Женщины иногда смиряются с тем, что обречены быть вечными жертвами преследования; эта непреложная истина даже самых утонченных из них превращает порой в грубых крестьянок. У Дэвида, в отличие от Алабамы, житейская мудрость была столь глубока и абсолютна, что сверкала ярко и гармонично сквозь хаос той эпохи.
– Бедная девочка, – сказал Дэвид, – я понимаю. Наверно, это ужасно, если постоянно чего-то ждешь, а чего – неизвестно.
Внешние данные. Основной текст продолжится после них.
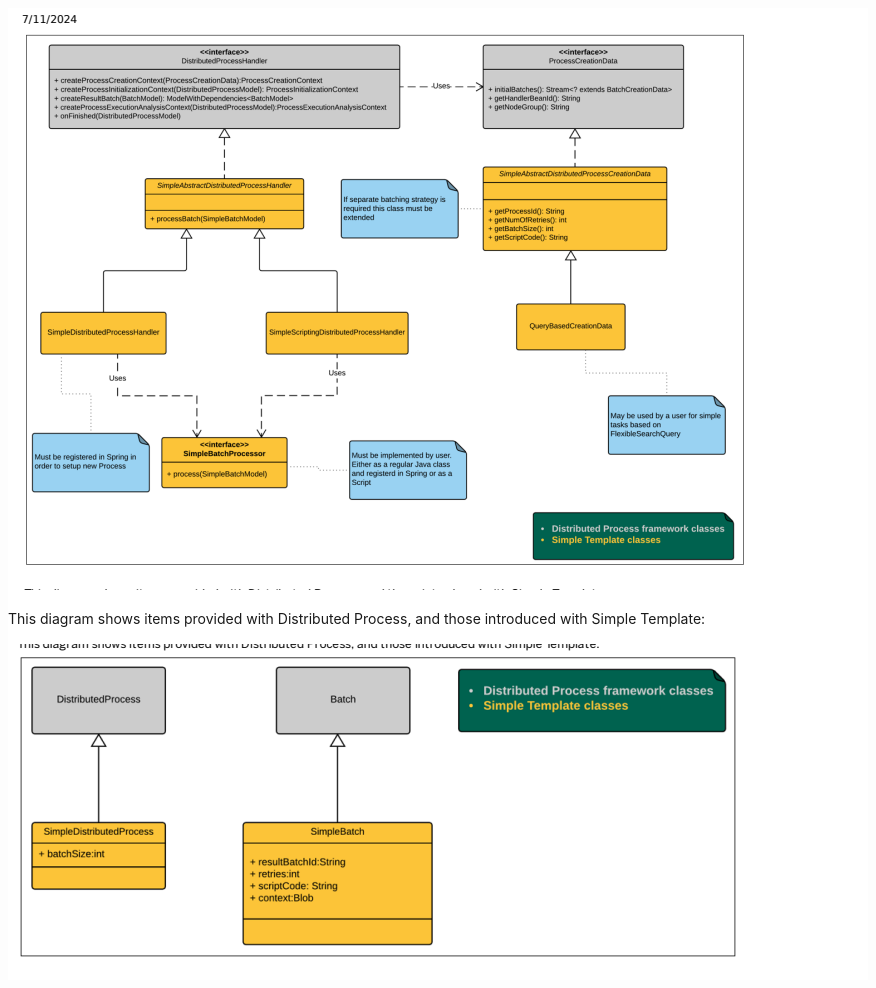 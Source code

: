 ![53_image_0.png](53_image_0.png)

This diagram shows items provided with Distributed Process, and those introduced with Simple Template:

![53_image_1.png](53_image_1.png)
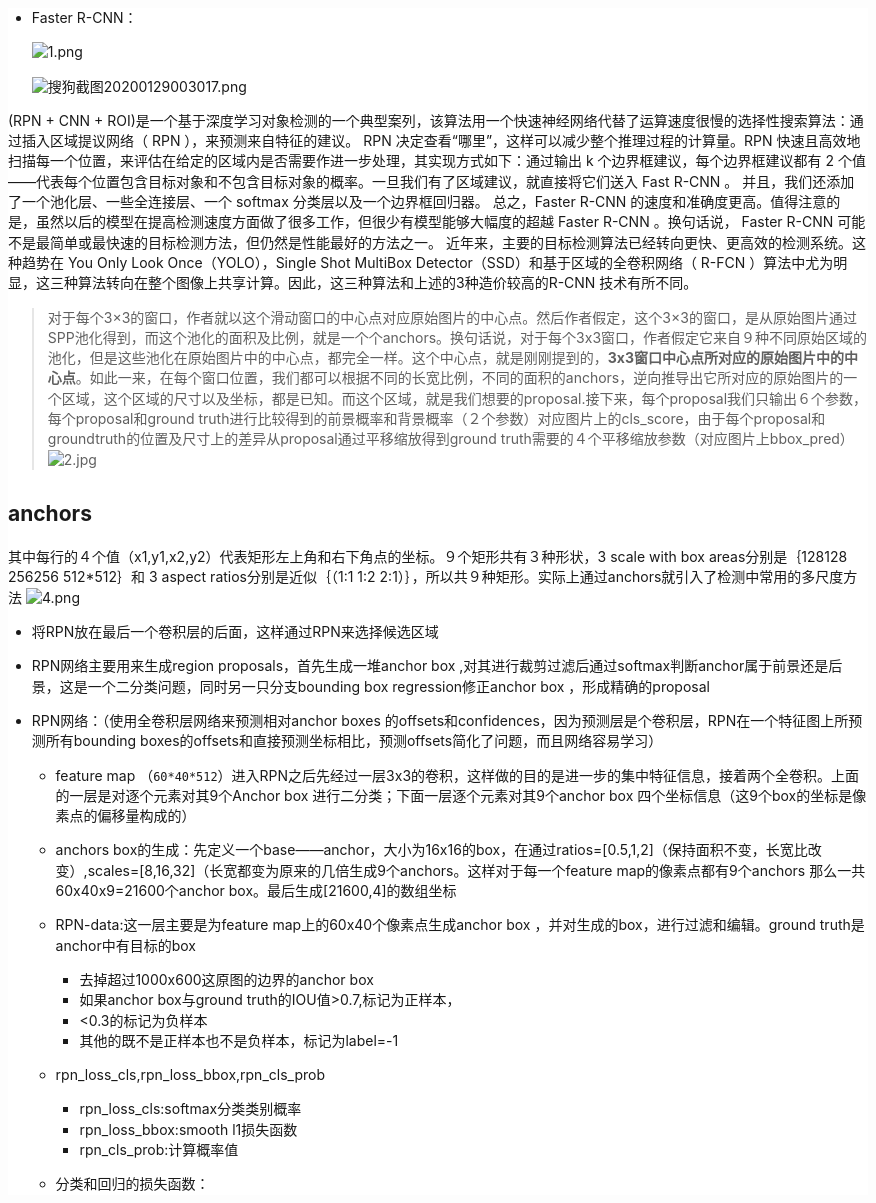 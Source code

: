 - Faster R-CNN：
  
  ![1.png](https://i.loli.net/2020/03/09/7BUctSulXM1wFIT.png)
  
  ![搜狗截图20200129003017.png](https://i.loli.net/2020/01/30/rjmnDuBhVNPM9KS.png)

(RPN + CNN + ROI)是一个基于深度学习对象检测的一个典型案列，该算法用一个快速神经网络代替了运算速度很慢的选择性搜索算法：通过插入区域提议网络（ RPN ），来预测来自特征的建议。 RPN 决定查看“哪里”，这样可以减少整个推理过程的计算量。RPN 快速且高效地扫描每一个位置，来评估在给定的区域内是否需要作进一步处理，其实现方式如下：通过输出 k 个边界框建议，每个边界框建议都有 2 个值——代表每个位置包含目标对象和不包含目标对象的概率。一旦我们有了区域建议，就直接将它们送入 Fast R-CNN 。 并且，我们还添加了一个池化层、一些全连接层、一个 softmax 分类层以及一个边界框回归器。
  总之，Faster R-CNN 的速度和准确度更高。值得注意的是，虽然以后的模型在提高检测速度方面做了很多工作，但很少有模型能够大幅度的超越 Faster R-CNN 。换句话说， Faster R-CNN 可能不是最简单或最快速的目标检测方法，但仍然是性能最好的方法之一。
  近年来，主要的目标检测算法已经转向更快、更高效的检测系统。这种趋势在 You Only Look Once（YOLO），Single Shot MultiBox Detector（SSD）和基于区域的全卷积网络（ R-FCN ）算法中尤为明显，这三种算法转向在整个图像上共享计算。因此，这三种算法和上述的3种造价较高的R-CNN 技术有所不同。

> 对于每个3×3的窗口，作者就以这个滑动窗口的中心点对应原始图片的中心点。然后作者假定，这个3×3的窗口，是从原始图片通过SPP池化得到，而这个池化的面积及比例，就是一个个anchors。换句话说，对于每个3x3窗口，作者假定它来自９种不同原始区域的池化，但是这些池化在原始图片中的中心点，都完全一样。这个中心点，就是刚刚提到的，**3x3窗口中心点所对应的原始图片中的中心点**。如此一来，在每个窗口位置，我们都可以根据不同的长宽比例，不同的面积的anchors，逆向推导出它所对应的原始图片的一个区域，这个区域的尺寸以及坐标，都是已知。而这个区域，就是我们想要的proposal.接下来，每个proposal我们只输出６个参数，每个proposal和ground truth进行比较得到的前景概率和背景概率（２个参数）对应图片上的cls_score，由于每个proposal和groundtruth的位置及尺寸上的差异从proposal通过平移缩放得到ground truth需要的４个平移缩放参数（对应图片上bbox_pred）
> ![2.jpg](https://i.loli.net/2020/03/09/Kx6W1JASCwY9Xdz.jpg)

## **anchors**

其中每行的４个值（x1,y1,x2,y2）代表矩形左上角和右下角点的坐标。９个矩形共有３种形状，3 scale with box areas分别是｛128128 256256 512*512｝和 3 aspect ratios分别是近似｛（1:1 1:2 2:1）｝，所以共９种矩形。实际上通过anchors就引入了检测中常用的多尺度方法
![4.png](https://i.loli.net/2020/03/09/BJUH4hpyXR7QFZ5.png)

  - 将RPN放在最后一个卷积层的后面，这样通过RPN来选择候选区域

  - RPN网络主要用来生成region proposals，首先生成一堆anchor box ,对其进行裁剪过滤后通过softmax判断anchor属于前景还是后景，这是一个二分类问题，同时另一只分支bounding box regression修正anchor box ，形成精确的proposal

  - RPN网络：（使用全卷积层网络来预测相对anchor boxes 的offsets和confidences，因为预测层是个卷积层，RPN在一个特征图上所预测所有bounding boxes的offsets和直接预测坐标相比，预测offsets简化了问题，而且网络容易学习）
    - feature map （```60*40*512```）进入RPN之后先经过一层3x3的卷积，这样做的目的是进一步的集中特征信息，接着两个全卷积。上面的一层是对逐个元素对其9个Anchor box 进行二分类；下面一层逐个元素对其9个anchor box 四个坐标信息（这9个box的坐标是像素点的偏移量构成的）
    
    - anchors box的生成：先定义一个base——anchor，大小为16x16的box，在通过ratios=[0.5,1,2]（保持面积不变，长宽比改变）,scales=[8,16,32]（长宽都变为原来的几倍生成9个anchors。这样对于每一个feature map的像素点都有9个anchors 那么一共60x40x9=21600个anchor box。最后生成[21600,4]的数组坐标
    
    - RPN-data:这一层主要是为feature map上的60x40个像素点生成anchor box ，并对生成的box，进行过滤和编辑。ground truth是anchor中有目标的box
      - 去掉超过1000x600这原图的边界的anchor box
      - 如果anchor box与ground truth的IOU值>0.7,标记为正样本，
      - <0.3的标记为负样本
      - 其他的既不是正样本也不是负样本，标记为label=-1
      
    - rpn_loss_cls,rpn_loss_bbox,rpn_cls_prob
      - rpn_loss_cls:softmax分类类别概率
      - rpn_loss_bbox:smooth l1损失函数
      - rpn_cls_prob:计算概率值
      
    - 分类和回归的损失函数：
– Ах, заткнись! – выпалила неблагодарная Алабама. И долго лежала молча. – Дэвид, – вдруг позвала она.
– Что?
– Я собираюсь стать знаменитой танцовщицей, не менее знаменитой, чем голубые жилки на белом мраморе мисс Гиббс.
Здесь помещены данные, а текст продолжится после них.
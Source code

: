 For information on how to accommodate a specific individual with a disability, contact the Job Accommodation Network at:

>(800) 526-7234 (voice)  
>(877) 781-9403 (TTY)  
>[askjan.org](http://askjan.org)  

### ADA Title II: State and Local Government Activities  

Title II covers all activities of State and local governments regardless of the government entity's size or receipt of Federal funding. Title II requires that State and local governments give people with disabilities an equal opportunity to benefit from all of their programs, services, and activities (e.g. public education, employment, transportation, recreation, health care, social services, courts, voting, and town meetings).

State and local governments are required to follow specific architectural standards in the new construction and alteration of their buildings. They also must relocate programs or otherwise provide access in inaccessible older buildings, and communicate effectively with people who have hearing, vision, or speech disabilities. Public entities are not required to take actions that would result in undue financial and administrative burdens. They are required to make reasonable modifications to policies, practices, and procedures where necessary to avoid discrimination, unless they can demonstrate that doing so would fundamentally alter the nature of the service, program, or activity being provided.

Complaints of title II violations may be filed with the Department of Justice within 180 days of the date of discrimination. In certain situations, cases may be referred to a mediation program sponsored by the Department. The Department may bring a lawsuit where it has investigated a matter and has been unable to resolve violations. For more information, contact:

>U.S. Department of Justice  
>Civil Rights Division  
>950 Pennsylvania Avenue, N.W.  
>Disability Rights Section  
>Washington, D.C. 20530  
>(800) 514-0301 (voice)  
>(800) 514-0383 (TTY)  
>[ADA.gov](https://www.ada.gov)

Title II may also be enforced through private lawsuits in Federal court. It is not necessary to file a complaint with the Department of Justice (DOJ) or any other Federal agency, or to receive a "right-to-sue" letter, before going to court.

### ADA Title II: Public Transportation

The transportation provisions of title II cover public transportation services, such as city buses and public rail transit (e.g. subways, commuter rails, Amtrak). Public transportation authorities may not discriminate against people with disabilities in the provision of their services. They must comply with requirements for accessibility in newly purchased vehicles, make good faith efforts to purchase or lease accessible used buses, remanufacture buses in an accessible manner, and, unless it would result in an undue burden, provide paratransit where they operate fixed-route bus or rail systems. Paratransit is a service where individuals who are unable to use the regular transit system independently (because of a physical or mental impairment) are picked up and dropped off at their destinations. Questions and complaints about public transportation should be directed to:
– Да, дорогая, – безучастно отозвался Дэвид.
Часть третья
I
Высокие параболы Шумана падали в узкий кирпичный двор и разлетались, ударившись о красные стены, с громыхающим, нарастающим шумом. Алабама шла по грязному коридору за сценой мюзик-холла «Олимпия». В сером сумраке на двери с облупленной золотой звездой выцветало имя Ракель Меллер[99]; доступ к лестнице затрудняло имущество труппы акробатов. Алабама одолела семь маршей стертых, старых, выщербленных ступеней, грозивших уже не одному поколению танцовщиков, и отворила дверь в студию. При льющемся через стеклянную крышу дневном свете чисто вымытый пол и стены цвета голубой гортензии напоминали парящую в небе гондолу воздушного шара. В просторной студии сразу чувствовалось, что тут тяжело трудятся и строят заоблачные планы, волнуются, подчиняются дисциплине и ко всему относятся с полной серьезностью. В центре мускулистая девушка наматывала пространство на твердое выставленное вперед бедро. Она крутилась и крутилась, а потом, замедлив головокружительную спираль до легкого покачивания, остановилась, застыв на миг в непристойной позе. После она неловкой походкой направилась к Алабаме.
– У меня в три часа урок с мадам, – на французском сказала ей Алабама. – По рекомендации.
– Она скоро будет, – отозвалась танцовщица не без насмешки в голосе. – Успеешь подготовиться?
Алабама не могла понять: то ли этой девушке вообще свойственно насмехаться над всем миром, то ли насмехается она над Алабамой или же над собой.
– Давно танцуешь? – спросила та.
– Нет. Сегодня первый урок.
– Что ж, мы все когда-то начинали, – примирительно проговорила танцовщица.
Сделав еще три-четыре фуэте, она закончила разговоры.
– Сюда, – указала она, демонстрируя отсутствие интереса к новенькой.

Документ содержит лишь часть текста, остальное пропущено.